What you should do: Return each line, exactly as given, from the one containing "kubectl create ns naga" through the end of the entries below, and skip the rest.

-- Entries provided follows --

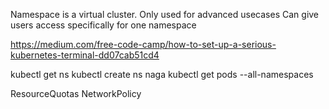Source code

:Namespace is a virtual cluster.
Only used for advanced usecases
Can give users access specifically for one namespace

https://medium.com/free-code-camp/how-to-set-up-a-serious-kubernetes-terminal-dd07cab51cd4

kubectl get ns
kubectl create ns naga
kubectl get pods --all-namespaces

ResourceQuotas
NetworkPolicy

-- Entries provided concluded --

Reply to the exercise:
kubectl create ns naga
kubectl get pods --all-namespaces

ResourceQuotas
NetworkPolicy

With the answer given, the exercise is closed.